EXERCISE
Exactly reproduce the entries, dropping any pictures from your copy.

TASK MATERIAL
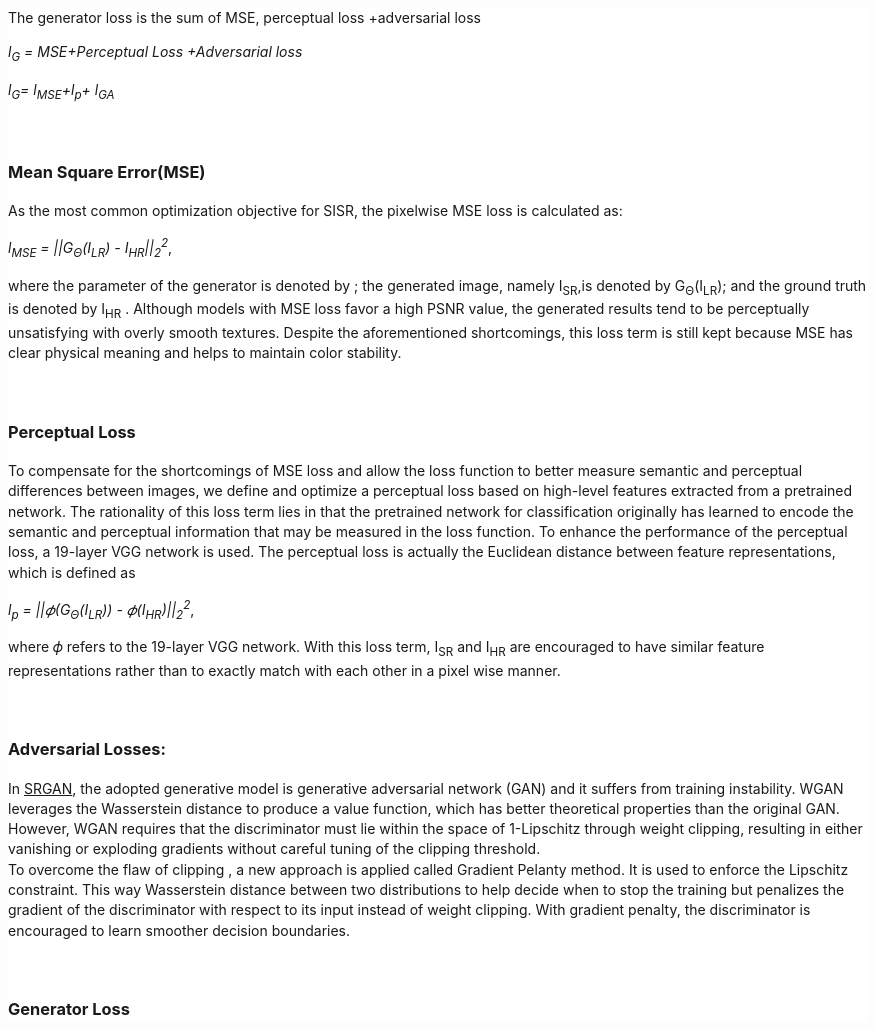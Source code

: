 The generator loss is the sum of MSE, perceptual loss +adversarial loss

_l<sub>G</sub> = MSE+Perceptual Loss +Adversarial loss_

_l<sub>G</sub>= l<sub>MSE</sub>+l<sub>p</sub>+ l<sub>GA</sub>_

<br>

### Mean Square Error(MSE)

As the most common optimization objective for SISR, the pixelwise MSE loss is calculated as:

_l<sub>MSE</sub> = ||G<sub>Θ</sub>(I<sub>LR</sub>) - I<sub>HR</sub>||<sub>2</sub><sup>2</sup>_,

where the parameter of the generator is denoted by ; the generated image, namely I<sub>SR</sub>,is denoted by G<sub>Θ</sub>(I<sub>LR</sub>); and the ground truth is denoted by I<sub>HR</sub> . Although models with MSE loss favor a high PSNR value, the generated results tend to be perceptually unsatisfying with overly smooth textures. Despite the aforementioned shortcomings, this loss term is still kept because MSE has clear physical meaning and helps to maintain color stability.

<br>

### Perceptual Loss
To compensate for the shortcomings of MSE loss and allow the loss function to better measure semantic and perceptual differences between images, we define and optimize a perceptual loss based on high-level features extracted from a pretrained network. The rationality of this loss term lies in that the pretrained network for classification originally has learned to encode the semantic and perceptual information that may be measured in the loss function. To enhance the performance of the perceptual loss, a 19-layer VGG network is used. The perceptual loss is actually the Euclidean distance between feature representations, which is defined as

_l<sub>p</sub> = ||𝜙(G<sub>Θ</sub>(I<sub>LR</sub>)) - 𝜙(I<sub>HR</sub>)||<sub>2</sub><sup>2</sup>_,

where 𝜙  refers to the 19-layer VGG network. With this loss term, I<sub>SR</sub>  and I<sub>HR</sub> are encouraged to have similar feature representations rather than to exactly match with each other in a pixel wise manner.

<br>

### Adversarial Losses:
In [SRGAN](https://arxiv.org/abs/1609.04802), the adopted generative model is generative adversarial network (GAN) and it suffers from training instability. WGAN leverages the Wasserstein distance to produce a value function, which has better theoretical properties than the original GAN. However, WGAN requires that the discriminator must lie within the space of 1-Lipschitz through weight clipping, resulting in either vanishing or exploding gradients without careful tuning of the clipping threshold.     
To overcome the flaw of clipping , a new approach is applied called Gradient Pelanty method. It is used to enforce the Lipschitz constraint. This way Wasserstein distance between two distributions to help decide when to stop the training but penalizes the gradient of the discriminator with respect to its input instead of weight clipping. With gradient penalty, the discriminator is encouraged to learn smoother decision boundaries. 

<br>

### Generator Loss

ANSWER TO THIS PROBLEM
Source code

: The generator loss is the sum of MSE, perceptual loss +adversarial loss

_l<sub>G</sub> = MSE+Perceptual Loss +Adversarial loss_

_l<sub>G</sub>= l<sub>MSE</sub>+l<sub>p</sub>+ l<sub>GA</sub>_

<br>

### Mean Square Error(MSE)

As the most common optimization objective for SISR, the pixelwise MSE loss is calculated as:

_l<sub>MSE</sub> = ||G<sub>Θ</sub>(I<sub>LR</sub>) - I<sub>HR</sub>||<sub>2</sub><sup>2</sup>_,

where the parameter of the generator is denoted by ; the generated image, namely I<sub>SR</sub>,is denoted by G<sub>Θ</sub>(I<sub>LR</sub>); and the ground truth is denoted by I<sub>HR</sub> . Although models with MSE loss favor a high PSNR value, the generated results tend to be perceptually unsatisfying with overly smooth textures. Despite the aforementioned shortcomings, this loss term is still kept because MSE has clear physical meaning and helps to maintain color stability.

<br>

### Perceptual Loss
To compensate for the shortcomings of MSE loss and allow the loss function to better measure semantic and perceptual differences between images, we define and optimize a perceptual loss based on high-level features extracted from a pretrained network. The rationality of this loss term lies in that the pretrained network for classification originally has learned to encode the semantic and perceptual information that may be measured in the loss function. To enhance the performance of the perceptual loss, a 19-layer VGG network is used. The perceptual loss is actually the Euclidean distance between feature representations, which is defined as

_l<sub>p</sub> = ||𝜙(G<sub>Θ</sub>(I<sub>LR</sub>)) - 𝜙(I<sub>HR</sub>)||<sub>2</sub><sup>2</sup>_,

where 𝜙  refers to the 19-layer VGG network. With this loss term, I<sub>SR</sub>  and I<sub>HR</sub> are encouraged to have similar feature representations rather than to exactly match with each other in a pixel wise manner.

<br>

### Adversarial Losses:
In [SRGAN](https://arxiv.org/abs/1609.04802), the adopted generative model is generative adversarial network (GAN) and it suffers from training instability. WGAN leverages the Wasserstein distance to produce a value function, which has better theoretical properties than the original GAN. However, WGAN requires that the discriminator must lie within the space of 1-Lipschitz through weight clipping, resulting in either vanishing or exploding gradients without careful tuning of the clipping threshold.     
To overcome the flaw of clipping , a new approach is applied called Gradient Pelanty method. It is used to enforce the Lipschitz constraint. This way Wasserstein distance between two distributions to help decide when to stop the training but penalizes the gradient of the discriminator with respect to its input instead of weight clipping. With gradient penalty, the discriminator is encouraged to learn smoother decision boundaries. 

<br>

### Generator Loss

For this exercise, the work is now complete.